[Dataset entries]
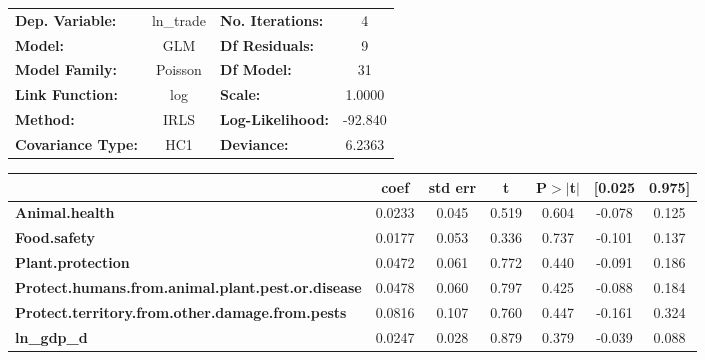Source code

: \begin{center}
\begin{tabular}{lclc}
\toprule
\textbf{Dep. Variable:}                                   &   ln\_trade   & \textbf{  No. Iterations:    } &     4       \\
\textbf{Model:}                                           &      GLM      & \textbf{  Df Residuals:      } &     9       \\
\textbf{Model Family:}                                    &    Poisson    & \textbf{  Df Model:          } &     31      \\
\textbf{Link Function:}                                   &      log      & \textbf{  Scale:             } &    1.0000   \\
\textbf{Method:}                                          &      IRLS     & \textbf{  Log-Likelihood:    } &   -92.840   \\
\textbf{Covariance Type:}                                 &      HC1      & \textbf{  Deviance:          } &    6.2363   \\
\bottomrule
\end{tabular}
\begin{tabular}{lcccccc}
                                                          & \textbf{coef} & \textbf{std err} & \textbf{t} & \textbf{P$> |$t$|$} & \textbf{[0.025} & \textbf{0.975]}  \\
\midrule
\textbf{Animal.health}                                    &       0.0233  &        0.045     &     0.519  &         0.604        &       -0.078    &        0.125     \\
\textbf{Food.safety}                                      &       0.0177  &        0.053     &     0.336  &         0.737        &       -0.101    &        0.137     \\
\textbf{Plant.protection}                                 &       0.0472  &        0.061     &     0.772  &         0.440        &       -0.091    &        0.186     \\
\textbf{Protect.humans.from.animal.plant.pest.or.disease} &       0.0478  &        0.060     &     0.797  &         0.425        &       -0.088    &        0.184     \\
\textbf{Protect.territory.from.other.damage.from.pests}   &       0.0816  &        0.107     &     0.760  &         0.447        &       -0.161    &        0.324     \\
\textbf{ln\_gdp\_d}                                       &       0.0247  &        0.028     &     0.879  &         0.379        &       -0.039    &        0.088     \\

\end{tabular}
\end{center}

==

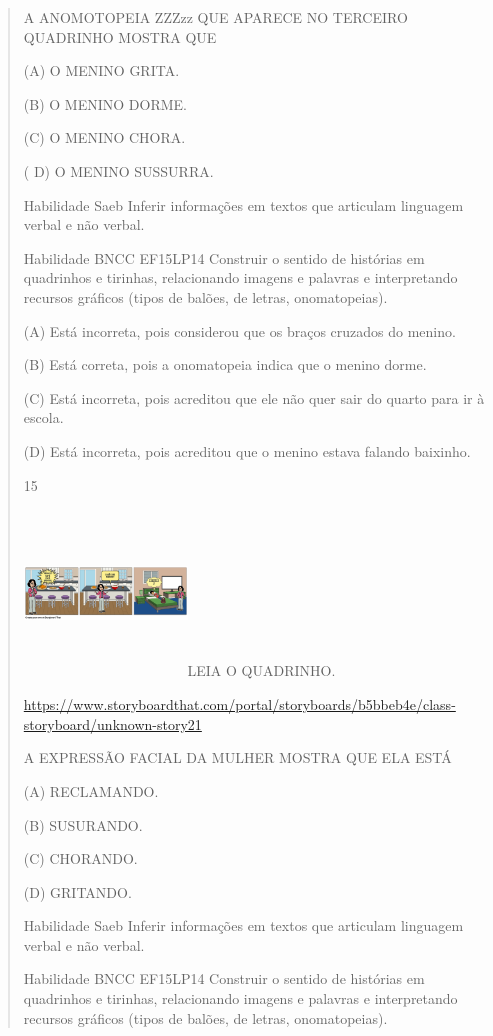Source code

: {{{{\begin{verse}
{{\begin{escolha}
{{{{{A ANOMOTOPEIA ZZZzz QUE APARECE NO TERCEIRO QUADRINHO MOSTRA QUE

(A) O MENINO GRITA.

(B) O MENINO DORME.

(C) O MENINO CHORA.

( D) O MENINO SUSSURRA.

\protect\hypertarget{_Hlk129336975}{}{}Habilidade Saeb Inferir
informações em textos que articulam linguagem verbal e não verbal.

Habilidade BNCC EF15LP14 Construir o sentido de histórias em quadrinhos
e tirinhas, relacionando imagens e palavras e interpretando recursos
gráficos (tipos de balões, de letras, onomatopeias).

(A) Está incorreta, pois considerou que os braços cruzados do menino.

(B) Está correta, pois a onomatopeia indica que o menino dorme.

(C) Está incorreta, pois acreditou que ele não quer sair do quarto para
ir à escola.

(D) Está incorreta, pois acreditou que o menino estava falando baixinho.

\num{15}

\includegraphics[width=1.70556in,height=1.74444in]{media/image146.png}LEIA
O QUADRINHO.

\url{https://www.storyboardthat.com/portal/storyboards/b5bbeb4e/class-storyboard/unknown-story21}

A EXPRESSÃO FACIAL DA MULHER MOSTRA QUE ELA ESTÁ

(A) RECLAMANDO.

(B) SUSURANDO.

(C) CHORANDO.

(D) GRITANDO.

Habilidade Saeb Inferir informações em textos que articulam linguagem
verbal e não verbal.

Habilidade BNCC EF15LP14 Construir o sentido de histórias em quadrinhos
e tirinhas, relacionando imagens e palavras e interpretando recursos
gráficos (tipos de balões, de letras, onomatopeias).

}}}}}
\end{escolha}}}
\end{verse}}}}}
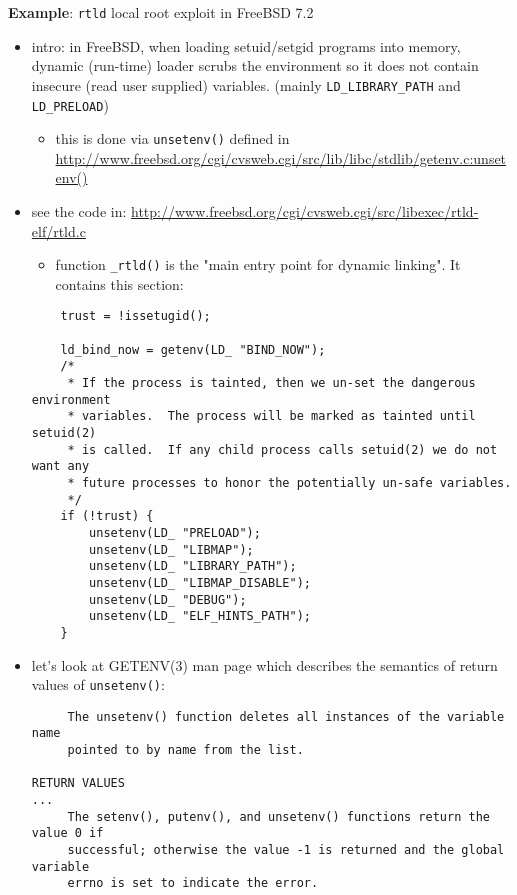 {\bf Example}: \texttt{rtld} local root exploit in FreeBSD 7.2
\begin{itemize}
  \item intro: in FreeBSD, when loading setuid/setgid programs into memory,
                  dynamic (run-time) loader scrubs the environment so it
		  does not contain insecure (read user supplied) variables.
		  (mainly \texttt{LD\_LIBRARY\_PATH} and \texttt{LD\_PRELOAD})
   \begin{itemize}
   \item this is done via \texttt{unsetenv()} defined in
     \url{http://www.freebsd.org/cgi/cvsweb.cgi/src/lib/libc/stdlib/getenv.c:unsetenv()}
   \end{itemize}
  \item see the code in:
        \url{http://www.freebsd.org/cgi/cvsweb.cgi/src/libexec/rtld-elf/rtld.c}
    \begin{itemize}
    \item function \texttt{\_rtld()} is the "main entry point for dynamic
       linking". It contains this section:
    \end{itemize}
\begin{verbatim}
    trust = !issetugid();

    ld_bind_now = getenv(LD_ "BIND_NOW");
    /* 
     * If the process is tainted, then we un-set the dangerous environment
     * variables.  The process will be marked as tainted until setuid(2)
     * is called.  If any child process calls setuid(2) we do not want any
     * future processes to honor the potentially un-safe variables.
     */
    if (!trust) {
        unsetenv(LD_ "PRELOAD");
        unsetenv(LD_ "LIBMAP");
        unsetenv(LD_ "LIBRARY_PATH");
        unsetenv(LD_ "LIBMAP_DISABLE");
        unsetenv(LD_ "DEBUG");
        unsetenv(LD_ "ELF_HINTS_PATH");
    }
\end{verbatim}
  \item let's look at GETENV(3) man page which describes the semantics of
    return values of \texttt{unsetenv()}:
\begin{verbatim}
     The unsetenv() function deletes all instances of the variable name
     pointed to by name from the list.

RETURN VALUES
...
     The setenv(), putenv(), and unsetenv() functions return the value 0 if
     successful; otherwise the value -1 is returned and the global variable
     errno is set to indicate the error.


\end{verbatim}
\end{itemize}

What to do – What is the number of lines in the records that hold "begin"? Give the number by itself.

Result for this task – 10